Francesco Montorfano se mordió la uña y tomó la decisión de levantarse y salir. Al pasar junto a la camarera le guiñó un ojo y al sonreír le enseñó su dentadura amarillenta y maloliente. La lluvia gélida caía con poco interés, Francesco se levantó las solapas de la chaqueta y afrontó la cuesta que tenía delante con el desánimo que le era habitual.
Montorfano era radicalmente tradicional. Pensaba como sus ancestros, actuaba como ellos y vestía como ellos, siempre de negro riguroso: negro traje, negra camisa y negra corbata. Sólo una cinta blanca en su sombrero negro aliviaba levemente su atuendo. Era su uniforme desde que empezó a trabajar para la banda y se sentía orgulloso de ello. Ser extremadamente disciplinado y discreto en su labor le proporcionaría una fama que enseguida empezaría a darle sus frutos.

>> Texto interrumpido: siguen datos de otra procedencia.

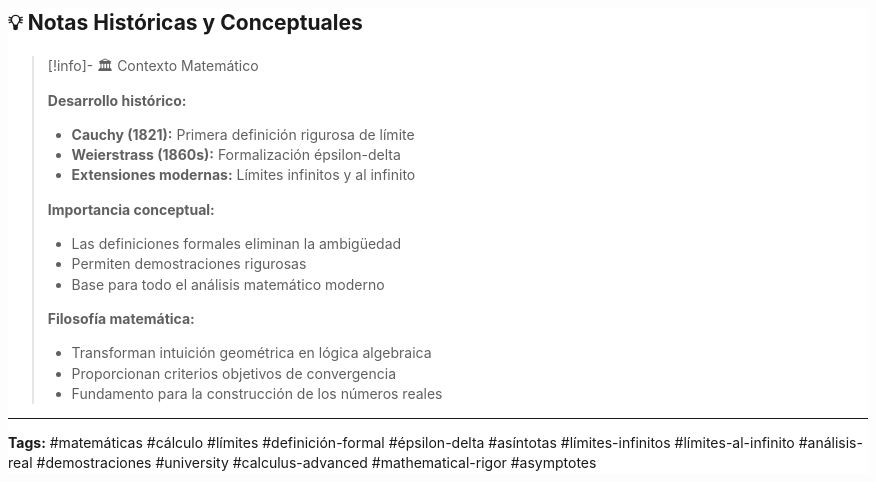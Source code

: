 ## 💡 Notas Históricas y Conceptuales

> [!info]- 🏛️ Contexto Matemático
> 
> **Desarrollo histórico:**
> 
> - **Cauchy (1821):** Primera definición rigurosa de límite
> - **Weierstrass (1860s):** Formalización épsilon-delta
> - **Extensiones modernas:** Límites infinitos y al infinito
> 
> **Importancia conceptual:**
> 
> - Las definiciones formales eliminan la ambigüedad
> - Permiten demostraciones rigurosas
> - Base para todo el análisis matemático moderno
> 
> **Filosofía matemática:**
> 
> - Transforman intuición geométrica en lógica algebraica
> - Proporcionan criterios objetivos de convergencia
> - Fundamento para la construcción de los números reales

---

**Tags:** #matemáticas #cálculo #límites #definición-formal #épsilon-delta #asíntotas #límites-infinitos #límites-al-infinito #análisis-real #demostraciones #university #calculus-advanced #mathematical-rigor #asymptotes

Hasta ahora los trabajos que le habían encargado eran siempre de poca monta, como para ir probándole, para darle la oportunidad de foguearse antes de encargarle algo gordo. Esa noche le había llegado el momento de cerrar un ciclo, estaba seguro de que esto iba a significar un ascenso en el escalafón. Palpó el bolso interior de su chaqueta y comprobó que la herramienta estaba allí, dispuesta a actuar silenciosamente cuando él apretara el dedo índice.
No podía dejar de preguntarse si sus compinches habrían dejado, como habían acordado, la escalera de mano en el lugar al que tendría que subirse para llevar a cabo su encarguito. Se habían reunido la tarde anterior en el bar de Toni Marcello, donde un pianista muy ruidoso impidió que nadie oyera su conversación.
Llegó dos horas antes del amanecer al lugar donde todo había de suceder. Una oxidada farola arrojaba una luz miserable sobre el candidato electoral. Francesco pensó en cortar los cables para que la oscuridad fuese total, pero se distrajo porque al pisar la colilla de su cigarro vio que efectivamente a sus pies estaba la escalera que sus compinches habían escondido disimuladamente entre los restos de una obra abandonada.
La puso de pie sin dejar de mirar cautelosamente a su alrededor y se subió. Ya estaba casi a la altura del candidato electoral cuando se puso nervioso y empezó a sudar. Al levantar la mirada comprobó que era verdad lo que Charly Napolitano le había dicho: junto a la foto del candidato apenas podían verse ni el logo ni el nombre del partido por el que se presentaba. Eso le infundió serenidad, recuperó la calma y dejó de sudar.
Vio pasar un gato callejero y desde lo alto le escupió con increíble puntería. El animalejo apenas maulló, miró a derecha e izquierda e intentó cruzar la calzada. Un coche sin faros que huía de la ciudad haciendo rugir su estrepitoso motor lo atropelló intencionadamente. Rocky echó una asquerosa carcajada y después se persignó.
Metió la mano en el bolso, sacó el espray y con letra torpe e irregular escribió a grandes trazos lo que se había aprendido de memoria: “Aunque oculta el logo y el nombre este candidato se presenta por el Partido…” Se detuvo, hizo memoria durante unos espesos minutos pero le fue imposible recordar. Se sentó al pie de la escalera, amargado y desolado, sabiendo que ése era el final de su carrera, que eso no se lo iban a perdonar, que tras dos días de crueles torturas le iban a arrojar al Carrión con un bloque de cemento atado a los pies.
Acongojado, pensó que lo más certero sería ahorrarse ese tiempo de horroroso intermedio. Se acercó a la vía del tren, esperó al correo de las seis cuarenta y dos y se puso delante. En medio de la noche el maquinista no pudo detener el convoy y sólo al llegar a la inmediata estación dio el correspondiente aviso a la banda.